The new study published in Cancer Discovery, the flagship journal of the American Association of Cancer Research (AACR), involving three Spanish and six American research centres, presents significant results in treating cancer patients with nanoparticles containing ribonucleic acid interference (RNAi) molecules. This marks the first time that the therapeutic effect of RNAi has been demonstrated in humans.
Barcelona, 11 February 2013. A study led by Dr Josep Tabernero, the Director of Clinical Research at the Vall d'Hebron Institute of Oncology (VHIO) and Head of the Medical Oncology Department at the Vall d'Hebron University Hospital, shows for the first time that ribonucleic acid interference (RNAi) is effective in the treatment of cancer patients. Harnessing these molecules to silence genes involved in the development and growth of cancer cells is an important step forward in developing a new and more targeted type of cancer therapy.
Dr Josep Tabernero, lead author of this study, said: "This is the first evidence to show that RNAi can be administered to cancer patients effectively, leading to significant tumour response."
RNAi is a gene-silencing mechanism that uses a subtype of RNA molecules to interfere with and silence genes. RNAi plays a vital role in normal cell development and differentiation, in cancer and viral defence, as it is powerful mechanism in the regulation of gene expression. Besides being a key natural cellular phenomenon, gene silencing shows great potential as a therapeutic device to shut down genes that have become hyperactive through cancer.
However, researchers have encountered difficulties in administering RNAi, as the molecules must penetrate cells in therapeutically effective concentrations, which in turn requires structural modifications. In the new study, led by the Vall d'Hebron Institute of Oncology (VHIO), along with several other cancer research centres and the U.S. biotech company Alnylam, scientists have developed a lipid nanoparticle approach that can deliver two of these molecules targeted against the genes encoding two key proteins involved in the development of cancer cells (VEGF and KSP). This system takes the form of a novel drug (ALN-VSP) made up of RNAi molecules and lipid nanoparticles (LNPs).
The new paper, published in the journal Cancer Discovery, presents the results of a Phase I clinical trial, involving 41 patients with advanced cancer that had metastasised to the liver.

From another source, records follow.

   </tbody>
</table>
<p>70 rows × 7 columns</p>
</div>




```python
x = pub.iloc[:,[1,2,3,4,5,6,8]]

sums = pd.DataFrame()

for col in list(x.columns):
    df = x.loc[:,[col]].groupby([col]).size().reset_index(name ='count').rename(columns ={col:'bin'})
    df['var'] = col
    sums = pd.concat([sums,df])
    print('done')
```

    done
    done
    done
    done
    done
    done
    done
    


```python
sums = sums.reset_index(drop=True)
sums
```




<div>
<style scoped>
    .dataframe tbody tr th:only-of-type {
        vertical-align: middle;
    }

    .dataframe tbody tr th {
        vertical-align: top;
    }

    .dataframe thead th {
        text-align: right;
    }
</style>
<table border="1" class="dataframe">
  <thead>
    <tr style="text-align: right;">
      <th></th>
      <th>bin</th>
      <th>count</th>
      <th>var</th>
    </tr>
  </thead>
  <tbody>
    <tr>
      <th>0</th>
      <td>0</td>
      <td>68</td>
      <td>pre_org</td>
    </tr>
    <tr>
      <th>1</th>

These patients were treated with the new drug twice a week with intravenous doses of between 0.01-1.5 mg/kg.
The trial found that not only was the drug safely administered, but also presented good evidence for clinical utility. In 11 of the 37 patients, the disease either did not progress or stabilized after six months of treatment. In some cases of patients with metastasis to the liver or abdominal lymph glands, there was a complete regression of metastasis. (It should be noted that the liver typically responds better to treatment due to its excellent capacity to absorb these molecules.)
The research team performed a pharmacodynamics analysis to determine the impact of the drug on the tumours by taking biopsy samples from the patients before and after the drug was administered. This revealed the presence of the RNAi constructs in the samples, thus showing that the structurally modified molecules reached the tumour and were effective.

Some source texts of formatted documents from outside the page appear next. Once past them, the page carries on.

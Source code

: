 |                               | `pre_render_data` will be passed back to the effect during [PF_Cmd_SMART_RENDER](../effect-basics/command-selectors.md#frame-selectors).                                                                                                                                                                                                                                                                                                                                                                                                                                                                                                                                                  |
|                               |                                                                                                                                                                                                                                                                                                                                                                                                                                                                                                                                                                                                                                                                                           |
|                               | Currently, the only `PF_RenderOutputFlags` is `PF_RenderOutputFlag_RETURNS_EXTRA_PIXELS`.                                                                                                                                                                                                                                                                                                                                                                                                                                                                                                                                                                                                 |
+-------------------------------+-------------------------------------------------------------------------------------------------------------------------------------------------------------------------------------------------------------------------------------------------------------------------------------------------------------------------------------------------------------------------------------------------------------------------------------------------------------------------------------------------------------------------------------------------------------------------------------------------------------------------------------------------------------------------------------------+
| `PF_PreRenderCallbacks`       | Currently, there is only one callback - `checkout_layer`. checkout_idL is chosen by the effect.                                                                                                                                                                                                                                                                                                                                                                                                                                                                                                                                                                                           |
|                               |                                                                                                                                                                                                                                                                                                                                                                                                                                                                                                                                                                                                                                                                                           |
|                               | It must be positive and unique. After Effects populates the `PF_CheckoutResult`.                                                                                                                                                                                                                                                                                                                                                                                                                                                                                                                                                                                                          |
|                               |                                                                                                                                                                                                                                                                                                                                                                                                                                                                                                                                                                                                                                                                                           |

Having previously tested the drug on animals, this first-in-man clinical test has demonstrated that an efficient formula has been developed to transport and deliver RNAi with clinically promising results. The results will have to be confirmed and extended in additional clinical studies.
The importance of clinical research
This study, which also involved other international research centres including the Dana-Farber Cancer Institute (Boston) and the Memorial Sloan-Kettering Cancer Center (New York), plus two other Spanish centres -- the Hospital Virgen del Roco in Seville and the INCLIVA Health Research Institute in Valencia -- is potentially transformative for new drug discovery that will allow targeted, population-based studies.
Knowledge of the molecular biology of cancer has expanded greatly over the past decade, leading to the identification of potential therapeutic agents for developing tumour-selective drugs.
The Research Unit for Molecular Therapy of Cancer - "la Caixa", conducts Phase I clinical trials for new anticancer drugs. The choice of the most appropriate anticancer drug for each patient depends on a detailed analysis of the specific molecular changes in each tumour. This exciting approach entails a paradigm shift in the individualized treatment of patients.
Clinical trials play a vital role in developing new cancer treatments as they form the basis of scientifically recognised clinical research. Drugs must be proven to be both safe and efficacious in clinical trial volunteers before they can be formally approved by the appropriate government agency.